We will be hearing a lot about Azerbaijan over the coming weeks, not least because Baku is to host the 2012 Eurovision song contest in May and international human-rights groups are planning to focus efforts on the country around the event.
An official at one NGO said to me recently that "we think that the Azeri government will make a show of improving civil rights during the Eurovision," but according to latest reports, the opposite seems to be happening.
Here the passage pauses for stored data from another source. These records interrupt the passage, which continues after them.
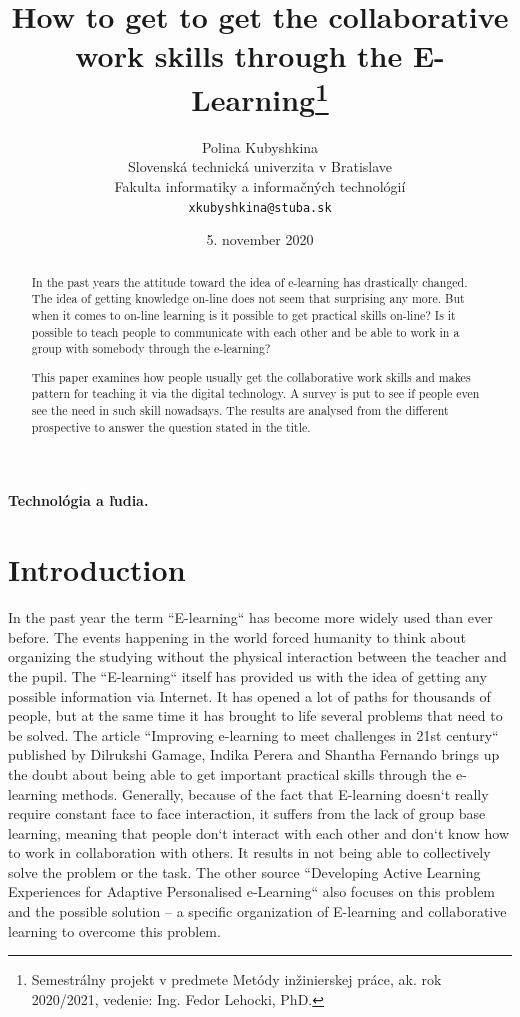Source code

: \documentclass[10pt,oneside,english,a4paper]{article}
\title{How to get  to get the collaborative work skills through the E-Learning\thanks{Semestrálny projekt v predmete Metódy inžinierskej práce, ak. rok 2020/2021, vedenie: Ing. Fedor Lehocki, PhD.}}
\author{Polina Kubyshkina\\[2pt]
	{\small Slovenská technická univerzita v Bratislave}\\
	{\small Fakulta informatiky a informačných technológií}\\
	{\small \texttt{xkubyshkina@stuba.sk}}
	}
\date{\small  5. november 2020}
\begin{document}
\maketitle
\paragraph{Technológia a ľudia.}
\begin{abstract}
In the past years the attitude toward the idea of e-learning has drastically changed. The idea of getting knowledge on-line does not seem that surprising any more. But when it comes to on-line learning is it possible to get practical skills on-line? Is it possible to teach people to communicate with each other and be able to work in a group with somebody through the e-learning?\par
This paper examines how people usually get the collaborative work skills and makes pattern for teaching it via the digital technology. A survey is put to see if people even see the need in such skill nowadsays. The results are analysed from the different prospective to answer the question stated in the title.
\end{abstract}

\section{Introduction}

In the past year the term ``E-learning`` has become more widely used than ever before. The events happening in the world forced humanity to think about organizing the studying without the physical interaction between the teacher and the pupil. The ``E-learning`` itself has provided us with the idea of getting any possible information via Internet. It has opened a lot of paths for thousands of people, but at the same time it has brought to life several problems that need to be solved. The article ``Improving e-learning to meet challenges in 21st century`` published by Dilrukshi Gamage, Indika Perera and Shantha Fernando brings up the doubt about being able to get important practical skills through the e-learning methods.\cite{collab2} Generally, because of the fact that E-learning doesn`t really require constant face to face interaction, it suffers from the lack of group base learning, meaning that people don`t interact with each other and don`t know how to work in collaboration with others. It results in not being able to collectively solve the problem or the task. The other source ``Developing Active Learning Experiences for Adaptive Personalised e-Learning`` also focuses on this problem and the possible solution – a specific organization of E-learning and collaborative learning to overcome this problem.\cite{collab1}
\end{document}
There is though another less musical reason why we are discussing Azerbaijan and that is the increased significance of that country in a possible Israel-Iran war scenario. Foreign Policy has a major piece today on the likelihood of airbases in the Caucasus nation being used by Israeli aircraft in a strike on Iranian nuclear sites. Besides a comprehensive account of Israel's public and secret relationship with the Aliyev regime, the main points in the feature are the quotes of anonymous American diplomats and intelligence officials claiming that Israel has an unwritten agreement with the Azeris to use old Soviet airbases in their territory.
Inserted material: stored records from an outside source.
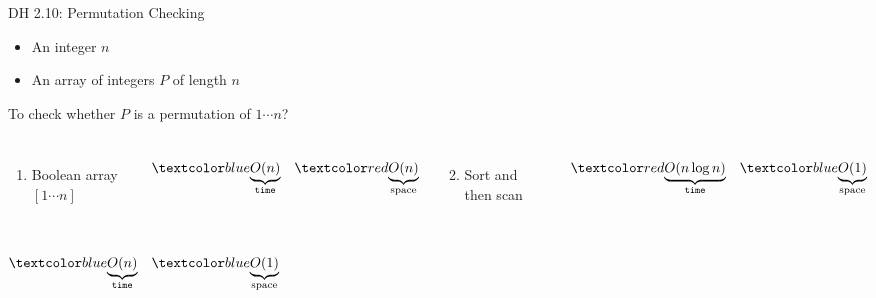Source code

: \begin{frame}{}
  \begin{exampleblock}{DH 2.10: Permutation Checking}
    \begin{itemize}
      \item An integer $n$
      \item An array of integers $P$ of length $n$
    \end{itemize}
    To check whether $P$ is a permutation of $1 \cdots n$?
  \end{exampleblock}

  \begin{columns}[t]
    \pause
      \begin{enumerate}
	\item Boolean array $[1 \cdots n]$
      \end{enumerate}

      \pause
      \[
	\blue{\underbrace{O(n)}_{\texttt{time}}} \quad \red{\underbrace{O(n)}_{\text{space}}}
      \]
    \pause
      \begin{enumerate}
	\setcounter{enumi}{1}
	\item Sort and then scan
      \end{enumerate}

      \pause
      \[
	\red{\underbrace{O(n \log n)}_{\texttt{time}}} \quad \blue{\underbrace{O(1)}_{\text{space}}}
      \]
  \end{columns}

  \pause
  \begin{columns}
      \[
	\blue{\underbrace{O(n)}_{\texttt{time}}} \quad \blue{\underbrace{O(1)}_{\text{space}}}
      \]
    \pause
  \end{columns}
\end{frame}
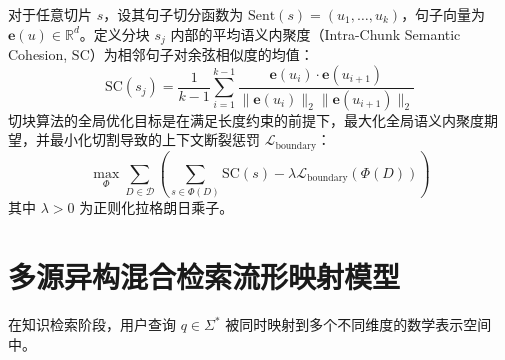 \begin{definition}[分块语义内聚度与边界损失]
    对于任意切片 $s$，设其句子切分函数为 $\text{Sent}(s) = (u_1, \ldots, u_k)$，句子向量为 $\mathbf{e}(u) \in \mathbb{R}^d$。定义分块 $s_j$ 内部的平均语义内聚度（Intra-Chunk Semantic Cohesion, $\text{SC}$）为相邻句子对余弦相似度的均值：
    \begin{equation}
        \text{SC}(s_j) = \frac{1}{k-1} \sum_{i=1}^{k-1} \frac{\mathbf{e}(u_i) \cdot \mathbf{e}(u_{i+1})}{\|\mathbf{e}(u_i)\|_2 \|\mathbf{e}(u_{i+1})\|_2}
    \end{equation}
    切块算法的全局优化目标是在满足长度约束的前提下，最大化全局语义内聚度期望，并最小化切割导致的上下文断裂惩罚 $\mathcal{L}_{\text{boundary}}$：
    \begin{equation}
        \max_{\Phi} \sum_{D \in \mathcal{D}} \left( \sum_{s \in \Phi(D)} \text{SC}(s) - \lambda \mathcal{L}_{\text{boundary}}(\Phi(D)) \right)
    \end{equation}
    其中 $\lambda > 0$ 为正则化拉格朗日乘子。
\end{definition}

\section{多源异构混合检索流形映射模型}

在知识检索阶段，用户查询 $q \in \Sigma^*$ 被同时映射到多个不同维度的数学表示空间中。

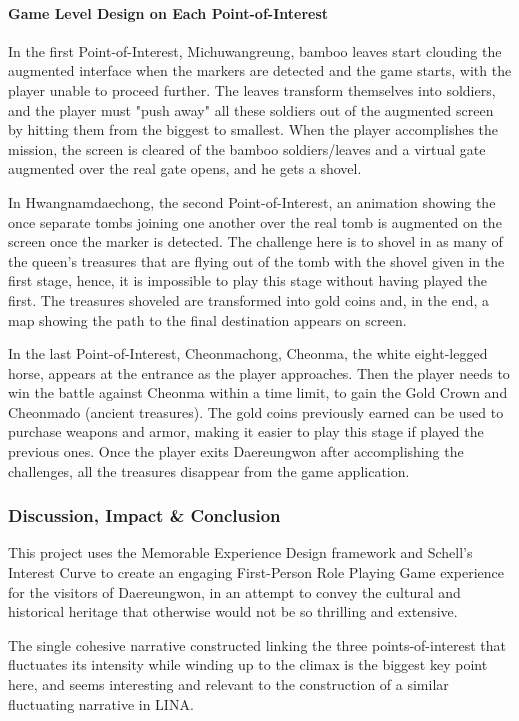 \documentclass[runningheads]{llncs}
\begin{document}
\paragraph{Game Level Design on Each Point-of-Interest} In the first Point-of-Interest, Michuwangreung, bamboo leaves start clouding the augmented interface when the markers are detected and the game starts, with the player unable to proceed further. The leaves transform themselves into soldiers, and the player must "push away" all these soldiers out of the augmented screen by hitting them from the biggest to smallest. When the player accomplishes the mission, the screen is cleared of the bamboo soldiers/leaves and a virtual gate augmented over the real gate opens, and he gets a shovel.
\par In Hwangnamdaechong, the second Point-of-Interest, an animation showing the once separate 
tombs joining one another over the real tomb is augmented on the screen once the marker is detected. The challenge here is to shovel in as many of the queen’s treasures that are flying out of the tomb with the shovel given in the first stage, hence, it is impossible to play this stage 
without having played the first. The treasures shoveled are transformed into gold coins and, in the end, a map showing the path to the final destination appears on screen.
\par In the last Point-of-Interest, Cheonmachong, Cheonma, the white eight-legged horse, appears at the entrance as the player approaches. Then the player needs to win the battle against Cheonma within a time limit, to gain the Gold Crown and Cheonmado (ancient treasures). The gold coins previously earned can be used to purchase weapons and armor, making it easier to play this stage if played the previous ones. Once the player exits Daereungwon after accomplishing the challenges, all the treasures disappear from the game application. 


\subsubsection{Discussion, Impact \& Conclusion}
\par This project uses the Memorable Experience Design framework and Schell's Interest Curve to create an engaging First-Person Role Playing Game experience for the visitors of Daereungwon, in an attempt to convey the cultural and historical heritage that otherwise would not be so thrilling and extensive. 
\par The single cohesive narrative constructed linking the three points-of-interest that fluctuates its intensity while winding up to the climax is the biggest key point here, and seems interesting and relevant to the construction of a similar fluctuating narrative in LINA. 
\end{document}
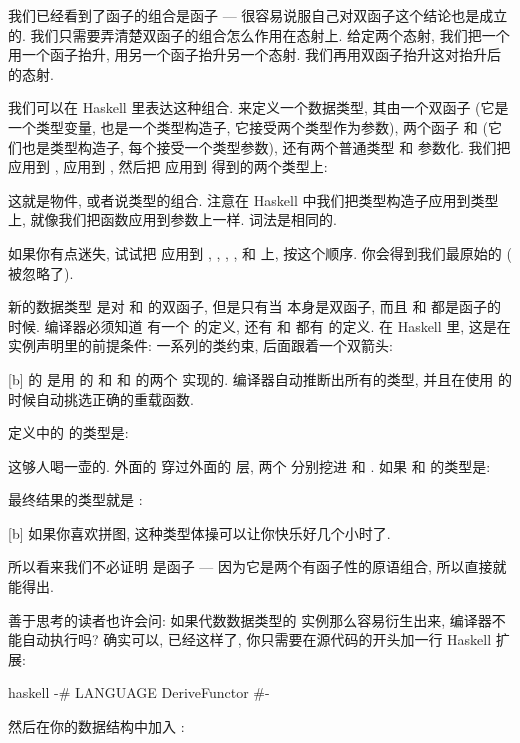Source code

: 我们已经看到了函子的组合是函子 --- 很容易说服自己对双函子这个结论也是成立的. 我们只需要弄清楚双函子的组合怎么作用在态射上.
给定两个态射, 我们把一个用一个函子抬升, 用另一个函子抬升另一个态射. 我们再用双函子抬升这对抬升后的态射.

我们可以在 Haskell 里表达这种组合. 来定义一个数据类型, 其由一个双函子  (它是一个类型变量, 也是一个类型构造子,
它接受两个类型作为参数), 两个函子  和  (它们也是类型构造子, 每个接受一个类型参数), 还有两个普通类型
 和  参数化. 我们把  应用到 ,  应用到 , 然后把  应用到
得到的两个类型上:

这就是物件, 或者说类型的组合. 注意在 Haskell 中我们把类型构造子应用到类型上, 就像我们把函数应用到参数上一样.
词法是相同的.

如果你有点迷失, 试试把  应用到 , , , , 和
 上, 按这个顺序. 你会得到我们最原始的  ( 被忽略了).

新的数据类型  是对  和  的双函子, 但是只有当  本身是双函子, 而且 
和  都是函子的时候. 编译器必须知道  有一个  的定义, 还有  和  都有
 的定义. 在 Haskell 里, 这是在实例声明里的前提条件: 一系列的类约束, 后面跟着一个双箭头:

[b]
 的  是用  的  和  和  的两个 
实现的. 编译器自动推断出所有的类型, 并且在使用  的时候自动挑选正确的重载函数.

 定义中的  的类型是:

这够人喝一壶的. 外面的  穿过外面的  层, 两个  分别挖进  和 .
如果  和  的类型是:

最终结果的类型就是 :

[b]
如果你喜欢拼图, 这种类型体操可以让你快乐好几个小时了.

所以看来我们不必证明  是函子 --- 因为它是两个有函子性的原语组合, 所以直接就能得出.

善于思考的读者也许会问: 如果代数数据类型的  实例那么容易衍生出来, 编译器不能自动执行吗?
确实可以, 已经这样了, 你只需要在源代码的开头加一行 Haskell 扩展:

\begin{snip}{haskell}
{-# LANGUAGE DeriveFunctor #-}
\end{snip}
然后在你的数据结构中加入 :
While this is an intriguing possibility, a cursory glance at a map hardly bears it out. A range of American military experts claim that Azeri airfields would be invaluable for Israel as it would solve some of the fuel/range issues of a 2000+km strike, they fail to address the problem of where the Israeli warplanes can fly to once they have refueled in Azerbaijan. There is no friendly route to fly back to Israel, except over Iranian or Turkish territory, hardly appealing alternatives once an attack has already been carried out and both countries will be on highest alert. Another weak point in that theory is that according to a "senior U.S. military intelligence officer" this would enable the Israeli air-force not to rely on its "pretty minimal" aerial refueling capabilities with which U.S. "military planners are not impressed." I wonder what this is based on, as the IAF has been developing its aerial refueling expertise for nearly fifty years and it routinely enables the combat squadrons to fly thousands of kilometers to joint exercises with NATO allies, often at similar ranges to a potential Iranian attack.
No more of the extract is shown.